Te tomy były lekką, wciągającą rozrywką (w sam raz - do prasowania), lecz na ciąg dalszy chwilowo nie mam ochoty. Z jednej strony chciałoby się powiedzieć - to dobrze, bo przynajmniej zakończyłam lekturę bez żalu, z drugiej jednak pozostaje jakiś taki nie do końca przyjemny posmak, znużenia i rozczarowania...
Lista książek o Mercedes Thompson:
- Zew księżyca (Moon Called, 2006)
- Więzy krwi (Blood Bound, 2007)
- Pocałunek żelaza (Iron Kissed, 2008)
- Znak kości (Bone Crossed, 2009)
- Zrodzony ze srebra (Silver Borne, 2010)

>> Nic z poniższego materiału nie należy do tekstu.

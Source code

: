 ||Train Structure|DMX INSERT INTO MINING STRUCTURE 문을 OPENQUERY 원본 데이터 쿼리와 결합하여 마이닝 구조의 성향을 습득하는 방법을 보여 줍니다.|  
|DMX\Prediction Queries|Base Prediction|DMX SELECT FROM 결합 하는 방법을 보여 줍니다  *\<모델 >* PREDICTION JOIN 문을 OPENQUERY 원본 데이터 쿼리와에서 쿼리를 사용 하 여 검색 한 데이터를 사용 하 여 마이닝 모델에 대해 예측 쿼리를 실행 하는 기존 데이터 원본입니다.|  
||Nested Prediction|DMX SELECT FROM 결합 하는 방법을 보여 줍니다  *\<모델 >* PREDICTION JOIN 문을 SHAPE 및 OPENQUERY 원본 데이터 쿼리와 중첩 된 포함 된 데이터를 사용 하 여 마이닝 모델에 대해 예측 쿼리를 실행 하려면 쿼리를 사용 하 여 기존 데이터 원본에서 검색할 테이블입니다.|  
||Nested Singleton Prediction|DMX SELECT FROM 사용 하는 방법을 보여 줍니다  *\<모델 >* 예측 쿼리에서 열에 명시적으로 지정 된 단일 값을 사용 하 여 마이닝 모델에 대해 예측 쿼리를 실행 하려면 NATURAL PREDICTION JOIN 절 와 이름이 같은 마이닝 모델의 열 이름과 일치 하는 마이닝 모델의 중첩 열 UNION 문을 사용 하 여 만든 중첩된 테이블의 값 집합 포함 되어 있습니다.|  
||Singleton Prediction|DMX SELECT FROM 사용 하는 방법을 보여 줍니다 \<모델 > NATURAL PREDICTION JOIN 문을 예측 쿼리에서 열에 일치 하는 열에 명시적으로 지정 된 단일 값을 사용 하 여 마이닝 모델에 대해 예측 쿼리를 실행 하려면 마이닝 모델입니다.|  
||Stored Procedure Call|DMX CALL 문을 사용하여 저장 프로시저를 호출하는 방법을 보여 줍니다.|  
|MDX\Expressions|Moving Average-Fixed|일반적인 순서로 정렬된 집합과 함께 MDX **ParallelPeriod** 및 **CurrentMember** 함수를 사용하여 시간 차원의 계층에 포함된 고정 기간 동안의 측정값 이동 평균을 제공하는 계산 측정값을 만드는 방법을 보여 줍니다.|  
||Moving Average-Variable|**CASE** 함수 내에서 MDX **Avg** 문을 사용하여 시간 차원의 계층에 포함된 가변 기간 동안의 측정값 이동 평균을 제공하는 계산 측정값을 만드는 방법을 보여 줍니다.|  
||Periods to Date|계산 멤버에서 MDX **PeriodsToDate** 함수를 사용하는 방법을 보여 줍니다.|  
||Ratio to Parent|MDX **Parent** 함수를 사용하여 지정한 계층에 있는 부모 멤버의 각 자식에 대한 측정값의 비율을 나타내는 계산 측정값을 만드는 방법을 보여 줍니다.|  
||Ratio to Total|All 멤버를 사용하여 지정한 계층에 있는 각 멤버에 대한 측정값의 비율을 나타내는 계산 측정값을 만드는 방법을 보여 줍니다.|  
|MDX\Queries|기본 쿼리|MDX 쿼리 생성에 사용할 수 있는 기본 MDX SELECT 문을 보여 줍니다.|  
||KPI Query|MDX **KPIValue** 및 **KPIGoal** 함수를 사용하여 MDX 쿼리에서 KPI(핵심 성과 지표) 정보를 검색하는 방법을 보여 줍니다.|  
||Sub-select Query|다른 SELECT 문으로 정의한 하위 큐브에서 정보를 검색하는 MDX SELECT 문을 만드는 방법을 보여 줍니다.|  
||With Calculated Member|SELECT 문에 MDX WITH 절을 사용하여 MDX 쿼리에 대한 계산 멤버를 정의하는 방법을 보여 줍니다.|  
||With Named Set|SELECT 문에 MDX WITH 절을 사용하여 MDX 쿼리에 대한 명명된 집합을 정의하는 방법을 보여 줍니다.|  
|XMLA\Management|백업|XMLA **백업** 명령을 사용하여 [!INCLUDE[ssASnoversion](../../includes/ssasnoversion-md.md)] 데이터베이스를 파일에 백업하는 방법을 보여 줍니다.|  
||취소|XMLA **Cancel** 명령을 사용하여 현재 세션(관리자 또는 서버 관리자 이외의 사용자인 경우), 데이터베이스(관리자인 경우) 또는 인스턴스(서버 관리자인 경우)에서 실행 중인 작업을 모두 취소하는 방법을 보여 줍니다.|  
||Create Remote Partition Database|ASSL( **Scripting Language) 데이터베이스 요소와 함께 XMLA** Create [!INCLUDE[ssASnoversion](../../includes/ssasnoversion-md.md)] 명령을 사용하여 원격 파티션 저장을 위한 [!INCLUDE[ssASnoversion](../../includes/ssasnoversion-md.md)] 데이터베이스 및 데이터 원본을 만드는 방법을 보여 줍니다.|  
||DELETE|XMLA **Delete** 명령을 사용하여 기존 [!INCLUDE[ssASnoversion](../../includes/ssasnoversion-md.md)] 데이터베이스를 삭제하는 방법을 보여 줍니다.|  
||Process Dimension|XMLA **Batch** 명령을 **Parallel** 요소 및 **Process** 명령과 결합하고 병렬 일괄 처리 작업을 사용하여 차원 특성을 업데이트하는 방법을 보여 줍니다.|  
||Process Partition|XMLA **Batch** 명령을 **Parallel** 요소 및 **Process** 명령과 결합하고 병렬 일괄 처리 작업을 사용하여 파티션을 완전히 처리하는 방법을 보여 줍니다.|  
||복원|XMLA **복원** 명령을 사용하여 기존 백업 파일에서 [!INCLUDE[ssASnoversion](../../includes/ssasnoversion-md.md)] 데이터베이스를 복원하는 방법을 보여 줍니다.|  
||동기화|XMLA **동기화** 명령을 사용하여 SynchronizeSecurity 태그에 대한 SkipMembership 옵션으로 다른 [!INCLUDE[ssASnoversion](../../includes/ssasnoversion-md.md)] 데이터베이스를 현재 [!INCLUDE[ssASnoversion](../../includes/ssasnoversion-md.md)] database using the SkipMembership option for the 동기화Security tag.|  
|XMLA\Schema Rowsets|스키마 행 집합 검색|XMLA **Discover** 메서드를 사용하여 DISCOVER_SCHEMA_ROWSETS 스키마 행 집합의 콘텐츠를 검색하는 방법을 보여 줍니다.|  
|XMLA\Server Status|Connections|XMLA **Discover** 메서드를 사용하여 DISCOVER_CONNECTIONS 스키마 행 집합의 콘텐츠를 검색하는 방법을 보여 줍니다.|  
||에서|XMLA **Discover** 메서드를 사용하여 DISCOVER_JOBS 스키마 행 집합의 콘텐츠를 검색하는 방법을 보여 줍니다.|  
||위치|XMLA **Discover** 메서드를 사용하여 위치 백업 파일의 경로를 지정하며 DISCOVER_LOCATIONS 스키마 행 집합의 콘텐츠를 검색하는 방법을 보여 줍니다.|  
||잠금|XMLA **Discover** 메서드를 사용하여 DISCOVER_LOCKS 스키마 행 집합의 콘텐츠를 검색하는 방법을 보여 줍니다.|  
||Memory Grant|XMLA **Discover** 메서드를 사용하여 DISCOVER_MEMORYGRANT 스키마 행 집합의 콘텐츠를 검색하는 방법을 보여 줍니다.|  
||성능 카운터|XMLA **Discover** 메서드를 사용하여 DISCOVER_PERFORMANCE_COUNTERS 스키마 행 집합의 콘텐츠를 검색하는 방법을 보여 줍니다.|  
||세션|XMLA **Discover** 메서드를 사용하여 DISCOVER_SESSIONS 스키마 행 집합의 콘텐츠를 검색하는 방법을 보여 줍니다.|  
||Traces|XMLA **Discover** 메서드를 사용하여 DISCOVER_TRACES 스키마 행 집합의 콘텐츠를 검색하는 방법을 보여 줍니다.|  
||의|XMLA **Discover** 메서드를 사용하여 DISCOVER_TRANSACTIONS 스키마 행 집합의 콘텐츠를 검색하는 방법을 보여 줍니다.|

- Piętno rzeki (River Marked, 2011) - moja opinia tutaj
- Frost Burned (2013) - moja opinia tutaj
- Night Broken (2014) - moja opinia tutaj
- Fire Touched (2016)- moja opinia tutaj
A dla zainteresowanych - autorka przygotowała chronologię książek i krótkich opowiadań ze świata Mercy (w tym również bohaterów serii Alfa&Omega): http://www.patriciabriggs.com/books/timeline.shtml
I jeszcze na koniec jeden z moich ulubionych fragmentów (z trzeciej części), gdy złamana, upokorzona i wyjątkowo bezbronna Mercy ukrywa się w swojej zwierzęcej postaci pod łóżkiem:
"Upadł obok łóżka jak gdyby był zbyt zmęczony by stać. Z tą samą szybkością chociaż myślałam, że byłam bardziej niż właściwie schowana, trafił i chwycił mnie przez kark i wyciągnął mnie z pod łózka na jego kolana. Zadrżałam pomiędzy wiedzą, że nie zasłużyłam na jego dotyk i wstępnym zrozumieniem, że mnie nie winił, obojętnie jak bardzo myślałam, że powinien.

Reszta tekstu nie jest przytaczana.